And more importantly, I wasn’t really trapped at all. With “nothing to do” (that I could also have done anywhere else in the world with a fully functional phone), I felt obligated to at least look out the window and stare into the mist to make some use of my time.  I did this for around four hours – I carefully observed our voyage alongside rivers and tributaries and I bid farewell to countless mountains and trees in the process. I made no notes, I hardly took any photos (except for the ones reproduced here), and I didn’t philosophize as to what my acts of observation meant. I simply looked as far and as deep in the forest as I could and stopped. For all my grand affiliations with the Romantics, my interactions with my natural environment always have predominantly been my subjects for some kind of conjecturing and analyses – they’ve always had some higher purpose. So, my mindless gazing into nothingness during on this train trip was a welcome change. Now I could write more about all the ways in which this was important, but honestly, wouldn’t that defeat the point that I’m trying to make? Or maybe I’m just being lazy here?  I’ll leave it up to you, my dear reader, to decide why I will not pursue this idea further. 

After 4 hours of staring, I started to lose tack of my time on the train.
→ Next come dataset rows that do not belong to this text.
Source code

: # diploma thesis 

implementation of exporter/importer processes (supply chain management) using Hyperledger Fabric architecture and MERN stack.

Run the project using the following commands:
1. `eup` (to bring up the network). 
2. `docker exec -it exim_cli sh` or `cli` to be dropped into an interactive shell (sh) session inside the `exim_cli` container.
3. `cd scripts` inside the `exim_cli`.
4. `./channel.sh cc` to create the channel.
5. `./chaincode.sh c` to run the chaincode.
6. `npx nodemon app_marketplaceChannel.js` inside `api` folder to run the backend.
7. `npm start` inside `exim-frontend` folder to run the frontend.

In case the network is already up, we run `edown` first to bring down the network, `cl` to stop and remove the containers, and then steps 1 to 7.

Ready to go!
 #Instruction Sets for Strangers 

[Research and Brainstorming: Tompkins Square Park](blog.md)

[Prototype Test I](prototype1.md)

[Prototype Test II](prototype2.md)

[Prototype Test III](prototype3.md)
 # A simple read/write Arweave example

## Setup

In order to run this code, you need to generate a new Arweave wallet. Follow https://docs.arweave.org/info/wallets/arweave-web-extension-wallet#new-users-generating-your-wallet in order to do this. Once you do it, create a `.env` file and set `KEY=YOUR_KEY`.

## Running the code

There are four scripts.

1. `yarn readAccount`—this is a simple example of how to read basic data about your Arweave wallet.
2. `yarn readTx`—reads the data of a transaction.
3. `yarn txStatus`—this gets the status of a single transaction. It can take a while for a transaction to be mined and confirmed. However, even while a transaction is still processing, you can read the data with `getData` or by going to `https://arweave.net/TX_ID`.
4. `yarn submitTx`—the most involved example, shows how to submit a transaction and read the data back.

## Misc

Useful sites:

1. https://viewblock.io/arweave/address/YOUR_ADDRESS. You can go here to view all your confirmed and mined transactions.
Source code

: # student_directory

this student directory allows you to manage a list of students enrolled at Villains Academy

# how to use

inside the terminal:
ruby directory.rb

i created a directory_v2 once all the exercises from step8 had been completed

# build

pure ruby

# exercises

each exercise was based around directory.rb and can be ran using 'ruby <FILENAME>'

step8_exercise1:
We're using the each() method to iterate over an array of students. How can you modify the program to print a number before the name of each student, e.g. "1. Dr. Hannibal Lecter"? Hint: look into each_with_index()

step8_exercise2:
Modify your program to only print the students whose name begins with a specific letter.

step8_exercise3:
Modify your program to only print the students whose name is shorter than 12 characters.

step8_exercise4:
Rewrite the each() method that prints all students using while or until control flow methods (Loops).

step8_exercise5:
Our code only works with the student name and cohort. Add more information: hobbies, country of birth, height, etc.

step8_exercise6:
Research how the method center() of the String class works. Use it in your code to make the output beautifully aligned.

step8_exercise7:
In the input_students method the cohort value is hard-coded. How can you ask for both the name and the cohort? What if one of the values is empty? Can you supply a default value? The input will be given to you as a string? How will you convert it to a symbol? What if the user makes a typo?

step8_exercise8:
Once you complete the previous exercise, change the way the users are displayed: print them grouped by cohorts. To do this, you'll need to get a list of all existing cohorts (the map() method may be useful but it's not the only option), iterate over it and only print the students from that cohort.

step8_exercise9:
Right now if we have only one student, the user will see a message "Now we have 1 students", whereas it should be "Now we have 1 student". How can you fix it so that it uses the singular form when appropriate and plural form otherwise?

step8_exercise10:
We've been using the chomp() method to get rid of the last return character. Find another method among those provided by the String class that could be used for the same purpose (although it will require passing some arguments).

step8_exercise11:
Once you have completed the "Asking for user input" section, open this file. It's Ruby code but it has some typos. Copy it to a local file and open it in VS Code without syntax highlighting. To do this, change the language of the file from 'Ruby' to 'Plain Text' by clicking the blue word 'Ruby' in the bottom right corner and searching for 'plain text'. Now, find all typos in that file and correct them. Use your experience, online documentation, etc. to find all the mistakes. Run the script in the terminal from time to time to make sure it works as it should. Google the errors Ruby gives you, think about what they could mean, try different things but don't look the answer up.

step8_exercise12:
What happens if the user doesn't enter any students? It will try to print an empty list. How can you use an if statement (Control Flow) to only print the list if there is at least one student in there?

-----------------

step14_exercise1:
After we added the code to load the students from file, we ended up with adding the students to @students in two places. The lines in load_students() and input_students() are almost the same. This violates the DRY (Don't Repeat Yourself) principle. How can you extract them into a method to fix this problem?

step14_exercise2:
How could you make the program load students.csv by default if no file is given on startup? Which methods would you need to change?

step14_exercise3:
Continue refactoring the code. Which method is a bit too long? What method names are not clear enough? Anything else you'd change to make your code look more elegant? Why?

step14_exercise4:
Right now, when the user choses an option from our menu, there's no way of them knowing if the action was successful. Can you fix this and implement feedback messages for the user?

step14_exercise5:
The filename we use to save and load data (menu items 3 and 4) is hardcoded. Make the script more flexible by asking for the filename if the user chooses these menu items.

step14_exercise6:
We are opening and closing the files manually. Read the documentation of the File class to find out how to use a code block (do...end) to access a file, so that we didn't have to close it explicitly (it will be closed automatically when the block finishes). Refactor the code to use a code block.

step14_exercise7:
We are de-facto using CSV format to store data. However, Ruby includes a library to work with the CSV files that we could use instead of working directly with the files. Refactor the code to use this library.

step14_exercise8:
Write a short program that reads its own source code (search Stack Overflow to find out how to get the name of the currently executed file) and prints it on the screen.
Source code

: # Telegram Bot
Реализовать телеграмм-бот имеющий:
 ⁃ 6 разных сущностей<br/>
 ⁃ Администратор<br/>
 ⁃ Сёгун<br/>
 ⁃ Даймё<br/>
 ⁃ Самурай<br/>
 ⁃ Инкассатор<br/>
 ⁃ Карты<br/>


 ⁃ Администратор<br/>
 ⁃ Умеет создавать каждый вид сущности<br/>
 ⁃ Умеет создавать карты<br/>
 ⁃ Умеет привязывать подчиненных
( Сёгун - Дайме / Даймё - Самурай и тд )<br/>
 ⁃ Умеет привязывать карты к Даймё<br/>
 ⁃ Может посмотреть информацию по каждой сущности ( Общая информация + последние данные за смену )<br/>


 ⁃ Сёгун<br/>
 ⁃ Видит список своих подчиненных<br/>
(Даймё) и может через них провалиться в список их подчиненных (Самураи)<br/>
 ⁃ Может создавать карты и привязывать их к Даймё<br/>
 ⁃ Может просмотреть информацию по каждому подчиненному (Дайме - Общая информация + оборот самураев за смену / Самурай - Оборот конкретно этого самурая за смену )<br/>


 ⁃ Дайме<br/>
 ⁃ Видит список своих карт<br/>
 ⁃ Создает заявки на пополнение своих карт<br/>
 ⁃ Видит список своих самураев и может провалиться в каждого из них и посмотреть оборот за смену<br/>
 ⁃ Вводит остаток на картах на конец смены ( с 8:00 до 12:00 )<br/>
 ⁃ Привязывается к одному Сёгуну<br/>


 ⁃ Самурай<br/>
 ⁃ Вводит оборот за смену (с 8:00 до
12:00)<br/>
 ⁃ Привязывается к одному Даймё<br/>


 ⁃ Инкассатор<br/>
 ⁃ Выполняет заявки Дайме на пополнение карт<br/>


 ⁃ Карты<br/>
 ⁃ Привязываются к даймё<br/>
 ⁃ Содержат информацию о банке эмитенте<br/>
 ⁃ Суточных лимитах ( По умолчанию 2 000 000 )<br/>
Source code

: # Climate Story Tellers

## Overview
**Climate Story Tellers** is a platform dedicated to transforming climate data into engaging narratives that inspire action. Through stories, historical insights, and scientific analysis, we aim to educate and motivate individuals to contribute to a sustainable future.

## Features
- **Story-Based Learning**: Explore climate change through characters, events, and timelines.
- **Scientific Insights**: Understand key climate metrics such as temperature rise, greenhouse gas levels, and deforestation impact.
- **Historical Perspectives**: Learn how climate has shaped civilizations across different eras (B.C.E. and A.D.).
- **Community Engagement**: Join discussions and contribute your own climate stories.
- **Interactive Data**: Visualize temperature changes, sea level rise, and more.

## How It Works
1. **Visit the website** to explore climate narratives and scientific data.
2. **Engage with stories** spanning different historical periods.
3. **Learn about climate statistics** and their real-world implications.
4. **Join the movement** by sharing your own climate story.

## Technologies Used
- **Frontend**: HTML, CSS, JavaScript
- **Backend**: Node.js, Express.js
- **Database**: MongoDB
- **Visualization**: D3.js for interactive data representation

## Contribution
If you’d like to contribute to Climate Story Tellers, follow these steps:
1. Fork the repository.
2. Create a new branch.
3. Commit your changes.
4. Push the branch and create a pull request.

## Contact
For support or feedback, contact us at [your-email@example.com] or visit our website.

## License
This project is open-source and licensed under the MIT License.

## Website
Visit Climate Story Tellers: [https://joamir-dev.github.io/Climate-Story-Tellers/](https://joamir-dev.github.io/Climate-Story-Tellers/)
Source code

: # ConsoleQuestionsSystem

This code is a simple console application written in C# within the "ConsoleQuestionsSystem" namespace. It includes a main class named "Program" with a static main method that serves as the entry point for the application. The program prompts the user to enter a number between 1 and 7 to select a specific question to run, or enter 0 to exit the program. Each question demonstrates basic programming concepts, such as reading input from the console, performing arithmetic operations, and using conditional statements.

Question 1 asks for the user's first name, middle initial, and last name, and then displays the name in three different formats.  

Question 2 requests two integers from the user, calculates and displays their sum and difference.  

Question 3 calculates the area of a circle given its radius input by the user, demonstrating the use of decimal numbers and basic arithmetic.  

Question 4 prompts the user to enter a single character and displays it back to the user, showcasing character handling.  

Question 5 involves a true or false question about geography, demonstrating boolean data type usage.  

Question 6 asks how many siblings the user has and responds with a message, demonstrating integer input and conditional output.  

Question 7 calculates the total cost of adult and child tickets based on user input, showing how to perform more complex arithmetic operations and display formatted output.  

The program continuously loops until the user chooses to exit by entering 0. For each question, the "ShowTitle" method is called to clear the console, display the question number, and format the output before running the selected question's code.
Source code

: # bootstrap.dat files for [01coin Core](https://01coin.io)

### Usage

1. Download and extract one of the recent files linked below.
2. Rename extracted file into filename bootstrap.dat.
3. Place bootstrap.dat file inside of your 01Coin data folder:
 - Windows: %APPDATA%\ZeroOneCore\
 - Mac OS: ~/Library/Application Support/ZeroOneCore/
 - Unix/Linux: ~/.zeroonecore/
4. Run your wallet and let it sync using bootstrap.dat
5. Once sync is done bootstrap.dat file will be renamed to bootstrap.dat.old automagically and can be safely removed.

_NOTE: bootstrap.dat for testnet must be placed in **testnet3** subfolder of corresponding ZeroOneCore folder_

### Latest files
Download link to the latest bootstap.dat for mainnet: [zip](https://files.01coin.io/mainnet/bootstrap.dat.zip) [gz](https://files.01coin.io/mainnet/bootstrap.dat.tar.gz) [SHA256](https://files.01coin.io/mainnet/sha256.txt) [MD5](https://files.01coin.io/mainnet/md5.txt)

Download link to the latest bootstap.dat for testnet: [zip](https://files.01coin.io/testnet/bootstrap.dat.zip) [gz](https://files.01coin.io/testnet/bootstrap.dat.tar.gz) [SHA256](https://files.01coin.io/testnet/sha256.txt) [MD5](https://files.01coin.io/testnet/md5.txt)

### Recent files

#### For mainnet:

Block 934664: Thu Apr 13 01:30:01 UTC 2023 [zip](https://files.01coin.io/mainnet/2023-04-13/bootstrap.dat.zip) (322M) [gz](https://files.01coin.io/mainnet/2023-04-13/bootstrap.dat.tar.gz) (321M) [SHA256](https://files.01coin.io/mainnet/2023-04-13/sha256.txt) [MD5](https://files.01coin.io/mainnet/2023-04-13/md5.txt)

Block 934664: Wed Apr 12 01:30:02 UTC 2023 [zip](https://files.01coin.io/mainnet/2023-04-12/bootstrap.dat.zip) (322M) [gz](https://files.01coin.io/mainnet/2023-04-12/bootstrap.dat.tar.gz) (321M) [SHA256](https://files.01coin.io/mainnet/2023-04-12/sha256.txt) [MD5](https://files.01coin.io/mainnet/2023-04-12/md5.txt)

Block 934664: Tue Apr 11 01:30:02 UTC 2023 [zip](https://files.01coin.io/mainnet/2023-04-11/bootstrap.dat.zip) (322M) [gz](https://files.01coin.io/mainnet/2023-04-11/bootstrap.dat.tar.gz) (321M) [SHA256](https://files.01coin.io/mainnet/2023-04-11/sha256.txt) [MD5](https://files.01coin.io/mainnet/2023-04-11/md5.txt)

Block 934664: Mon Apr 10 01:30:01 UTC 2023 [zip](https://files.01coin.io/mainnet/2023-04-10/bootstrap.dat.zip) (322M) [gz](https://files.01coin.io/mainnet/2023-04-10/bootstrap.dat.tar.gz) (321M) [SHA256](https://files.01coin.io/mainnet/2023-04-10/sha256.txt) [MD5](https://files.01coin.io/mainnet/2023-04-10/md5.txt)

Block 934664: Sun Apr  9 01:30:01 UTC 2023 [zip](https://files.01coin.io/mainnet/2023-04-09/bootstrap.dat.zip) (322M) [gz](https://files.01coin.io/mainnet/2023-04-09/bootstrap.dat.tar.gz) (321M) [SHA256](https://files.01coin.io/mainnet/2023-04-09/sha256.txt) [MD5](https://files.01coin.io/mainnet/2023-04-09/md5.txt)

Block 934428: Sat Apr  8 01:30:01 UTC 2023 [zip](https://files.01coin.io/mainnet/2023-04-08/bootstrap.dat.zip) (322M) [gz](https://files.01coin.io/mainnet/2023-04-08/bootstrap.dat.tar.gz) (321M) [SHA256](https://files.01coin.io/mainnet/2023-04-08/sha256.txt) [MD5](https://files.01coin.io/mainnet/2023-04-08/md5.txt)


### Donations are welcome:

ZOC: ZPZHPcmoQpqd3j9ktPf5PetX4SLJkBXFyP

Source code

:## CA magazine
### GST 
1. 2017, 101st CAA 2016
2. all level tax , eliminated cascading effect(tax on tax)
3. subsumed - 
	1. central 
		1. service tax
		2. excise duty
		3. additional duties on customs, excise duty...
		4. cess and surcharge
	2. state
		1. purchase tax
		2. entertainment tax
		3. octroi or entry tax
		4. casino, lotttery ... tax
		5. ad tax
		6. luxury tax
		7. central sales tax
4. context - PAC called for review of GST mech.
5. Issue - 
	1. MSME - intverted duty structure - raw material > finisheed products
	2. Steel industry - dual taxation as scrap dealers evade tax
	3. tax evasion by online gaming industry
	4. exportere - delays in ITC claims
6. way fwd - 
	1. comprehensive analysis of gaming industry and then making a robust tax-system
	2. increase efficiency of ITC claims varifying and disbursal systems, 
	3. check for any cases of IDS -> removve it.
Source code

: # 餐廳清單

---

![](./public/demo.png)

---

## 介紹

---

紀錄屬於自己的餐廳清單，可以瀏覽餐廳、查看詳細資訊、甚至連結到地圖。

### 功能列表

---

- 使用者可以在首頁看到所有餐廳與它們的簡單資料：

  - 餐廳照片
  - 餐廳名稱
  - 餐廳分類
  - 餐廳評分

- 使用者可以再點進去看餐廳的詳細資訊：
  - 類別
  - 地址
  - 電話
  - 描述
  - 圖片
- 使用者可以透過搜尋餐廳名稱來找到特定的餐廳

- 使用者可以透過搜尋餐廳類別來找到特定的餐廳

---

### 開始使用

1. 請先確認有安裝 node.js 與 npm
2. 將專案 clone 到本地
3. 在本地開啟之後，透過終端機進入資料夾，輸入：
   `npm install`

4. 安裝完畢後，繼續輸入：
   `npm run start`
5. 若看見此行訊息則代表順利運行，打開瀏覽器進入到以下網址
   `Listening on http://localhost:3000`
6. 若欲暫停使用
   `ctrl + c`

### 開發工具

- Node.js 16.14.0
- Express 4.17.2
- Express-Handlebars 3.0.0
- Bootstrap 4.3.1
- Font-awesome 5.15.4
At some point, I decided to relocate my belongings and myself to the Observation Car/Lounge (which is a fancy term for a cabin with glass ceilings of the literal kind). Soon, I was playing card games with a family from Iowa and a professor from Chicago who taught me all about the different pizza related rivalries in America. I don’t recall when, but sometime in between sneakily ogling at Amish people (and trying to determine who exactly they were) and accusing one of my fellow players of not being well versed in the diverse rules of UNO, I felt like I had been travelling on this train forever. Earlier this year, when I was trying to convince my friend “Dumple” to spend more time with me, I had come across some (fairly obvious) research, which said that institutions and self-contained spaces foster better friendships, partly because we experience time differently in such spaces. Perhaps the same was the case for my time on the train – maybe I experienced time differently while I was on board – not because my phone had run out of battery and I actually couldn’t see what time it was, but because time appeared to slow down and move at a glacial pace (much like our beloved Amtrak train) as we traversed through unnamed and unknown territories. So, my Dear Reader, in addition to transporting me to DC, my very defunct train also managed to perform one other kind of transportation, and it rescued me and my fellow passengers, for a brief period, from the clutches of man-made Time as it transported us into a world of our own. 

That’s all. 

Oh, and for those of you that are wondering, I did manage to make one quick call to my friend Duke Orsino, thanks to my friend from Chicago. 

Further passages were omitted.